Pemadaman Karhutla dari Darat Terkendala, Helikopter Bom Air di Sumsel Ditambah
Jumlah helikopter bom air di Sumsel ditambah menjadi enam unit. Hal itu dilakukan karena ekskalasi karhutla di Sumsel terus meningkat, sedangkan pemadaman dari darat mengalami sejumlah kendala.
Oleh
RHAMA PURNA JATI
·4 menit baca
PALEMBANG, KOMPAS — Badan Nasional Penanggulangan Bencana mengirim tambahan helikopter bom air di wilayah Sumatera Selatan untuk memperkuat upaya penanggulangan kebakaran hutan dan lahan. Hal itu dilakukan karena ekskalasi karhutla di Sumsel terus meningkat, sedangkan pemadaman dari darat mengalami sejumlah kendala.
Kepala Bidang Penanganan Kedaruratan Badan Penanggulangan Bencana Daerah Sumsel Ansori mengatakan, pada awal Juni lalu, jumlah helikopter bom air di provinsi itu hanya dua unit. Namun, saat ini, total helikopter bom air di Sumsel bertambah menjadi enam unit.

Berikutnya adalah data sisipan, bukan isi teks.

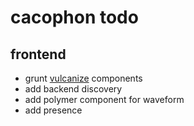 # cacophon todo

## frontend
- grunt [vulcanize](https://www.npmjs.org/package/grunt-vulcanize) components
- add backend discovery
- add polymer component for waveform
- add presence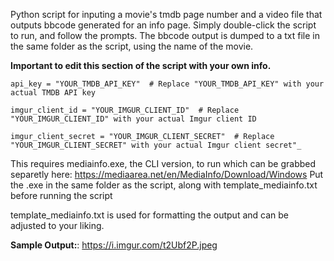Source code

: Python script for inputing a movie's tmdb page number and a video file that outputs bbcode generated for an info page.
Simply double-click the script to run, and follow the prompts. The bbcode output is dumped to a txt file in the same folder as the script, using the name of the movie.

**Important to edit this section of the script with your own info.**

    api_key = "YOUR_TMDB_API_KEY"  # Replace "YOUR_TMDB_API_KEY" with your actual TMDB API key
    
    imgur_client_id = "YOUR_IMGUR_CLIENT_ID"  # Replace "YOUR_IMGUR_CLIENT_ID" with your actual Imgur client ID
    
    imgur_client_secret = "YOUR_IMGUR_CLIENT_SECRET"  # Replace "YOUR_IMGUR_CLIENT_SECRET" with your actual Imgur client secret"_

This requires mediainfo.exe, the CLI version, to run which can be grabbed separetly here:
https://mediaarea.net/en/MediaInfo/Download/Windows
Put the .exe in the same folder as the script, along with template_mediainfo.txt before running the script

template_mediainfo.txt is used for formatting the output and can be adjusted to your liking.

**Sample Output:**:
https://i.imgur.com/t2Ubf2P.jpeg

”Penambahan ini dilakukan karena kebakaran lahan yang mulai muncul di sejumlah daerah rawan,” kata Ansori, Selasa (13/6/2023).
Dia menambahkan, penambahan helikopter bom air juga diperlukan karena waktu terbang helikopter itu cukup terbatas. ”Helikopter bom air hanya bisa beroperasi kurang dari empat jam karena memang itulah batasan bahan bakarnya. Karena itu, penambahan helikopter sangat dibutuhkan,” tuturnya.

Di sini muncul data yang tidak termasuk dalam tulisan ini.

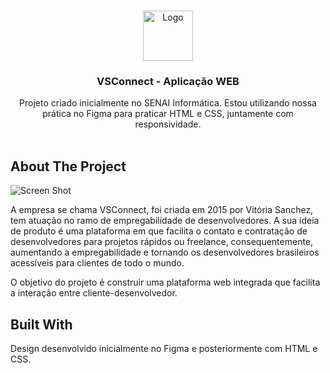<br/>
<p align="center">
  <a href="https://github.com/tamigld/vsconnect-web">
    <img src="https://raw.githubusercontent.com/tamigld/vsconnect-web/main/img/header/logoimg.png" alt="Logo" width="80" height="80">
  </a>

  <h3 align="center">VSConnect - Aplicação WEB</h3>

  <p align="center">
    Projeto criado inicialmente no SENAI Informática. Estou utilizando nossa prática no Figma para praticar HTML e CSS, juntamente com responsividade.
    <br/>
    <br/>
  </p>
</p>



## About The Project

![Screen Shot](https://raw.githubusercontent.com/tamigld/vsconnect-web/main/img/header/homevsc.png)

A empresa se chama VSConnect, foi criada em 2015 por Vitória
Sanchez, tem atuação no ramo de empregabilidade de
desenvolvedores. A sua ideia de produto é uma plataforma em que
facilita o contato e contratação de desenvolvedores para projetos
rápidos ou freelance, consequentemente, aumentando a
empregabilidade e tornando os desenvolvedores brasileiros acessíveis
para clientes de todo o mundo.

O objetivo do projeto é construir uma plataforma web integrada que
facilita a interação entre cliente-desenvolvedor.

## Built With

Design desenvolvido inicialmente no Figma e posteriormente com HTML e CSS.

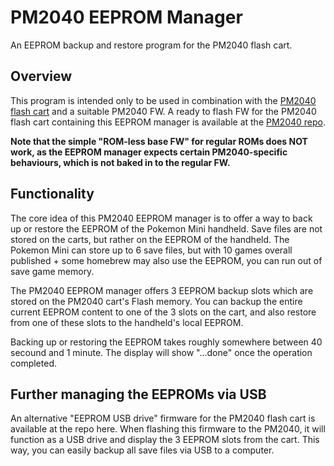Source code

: # PM2040 EEPROM Manager
An EEPROM backup and restore program for the PM2040 flash cart.

## Overview
This program is intended only to be used in combination with the [PM2040 flash cart](https://github.com/zwenergy/PM2040) and a suitable PM2040 FW.
A ready to flash FW for the PM2040 flash cart containing this EEPROM manager is available at the [PM2040 repo](https://github.com/zwenergy/PM2040).

**Note that the simple "ROM-less base FW" for regular ROMs does NOT work, as the EEPROM manager expects certain PM2040-specific behaviours, which is not baked in to the regular FW.**

## Functionality
The core idea of this PM2040 EEPROM manager is to offer a way to back up or restore the EEPROM of the Pokemon Mini handheld.
Save files are not stored on the carts, but rather on the EEPROM of the handheld.
The Pokemon Mini can store up to 6 save files, but with 10 games overall published + some homebrew may also use the EEPROM, you can run out of save game memory.

The PM2040 EEPROM manager offers 3 EEPROM backup slots which are stored on the PM2040 cart's Flash memory.
You can backup the entire current EEPROM content to one of the 3 slots on the cart, and also restore from one of these slots to the handheld's local EEPROM.

Backing up or restoring the EEPROM takes roughly somewhere between 40 secound and 1 minute.
The display will show "...done" once the operation completed.

## Further managing the EEPROMs via USB
An alternative "EEPROM USB drive" firmware for the PM2040 flash cart is available at the repo here.
When flashing this firmware to the PM2040, it will function as a USB drive and display the 3 EEPROM slots from the cart.
This way, you can easily backup all save files via USB to a computer.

Hampir semua helikopter bom air jenis Bell-412 itu telah beroperasi ke sejumlah wilayah Sumsel, misalnya Banyuasin, Musi Banyuasin, Muara Enim, Ogan Komering Ilir, dan Musi Rawas Utara. ”Daerah-daerah tersebut merupakan kawasan yang memang rawan karhutla,” ujar Ansori.
Di sejumlah wilayah itu, helikopter-helikopter tersebut telah melakukan water bombing atau penyiraman air dari udara untuk membantu pemadaman karhutla. Ansori menyebut, ada dua helikopter yang dioperasikan setiap hari, yakni pada pagi dan siang hari, untuk melakukan patroli.

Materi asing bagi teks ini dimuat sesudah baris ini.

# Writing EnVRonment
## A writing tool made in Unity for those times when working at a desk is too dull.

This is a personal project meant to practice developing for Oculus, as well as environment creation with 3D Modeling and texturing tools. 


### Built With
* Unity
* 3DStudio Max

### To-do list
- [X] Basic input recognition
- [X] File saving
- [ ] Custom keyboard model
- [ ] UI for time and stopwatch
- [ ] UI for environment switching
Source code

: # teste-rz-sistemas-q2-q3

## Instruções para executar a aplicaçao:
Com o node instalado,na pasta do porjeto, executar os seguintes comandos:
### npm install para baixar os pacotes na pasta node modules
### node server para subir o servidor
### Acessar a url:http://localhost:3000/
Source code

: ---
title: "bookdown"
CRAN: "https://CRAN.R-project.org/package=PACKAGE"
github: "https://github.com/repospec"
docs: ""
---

Patroli tersebut bertujuan untuk memantau apakah ada titik api di wilayah tertentu atau tidak. Jika ditemukan adanya titik api, helikopter tersebut juga langsung bisa melakukan pemadaman.
”Keberadaan helikopter bom air juga bertujuan untuk mengakses lahan terbakar yang tidak terjangkau oleh tim darat,” ujar Ansori.
Kepala Balai Pengendalian Perubahan Iklim dan Kebakaran Hutan Lahan Wilayah Sumatera Ferdian Kristanto menyebut, melihat ekskalasi karhutla di Sumsel saat ini, jumlah helikopter bom air yang dibutuhkan mencapai delapan unit. Oleh karena itu, masih dibutuhkan tambahan dua helikopter.
”Kebakaran berlangsung sporadis dengan luas lahan terbakar mencapai 1-2 hektar,” ujarnya.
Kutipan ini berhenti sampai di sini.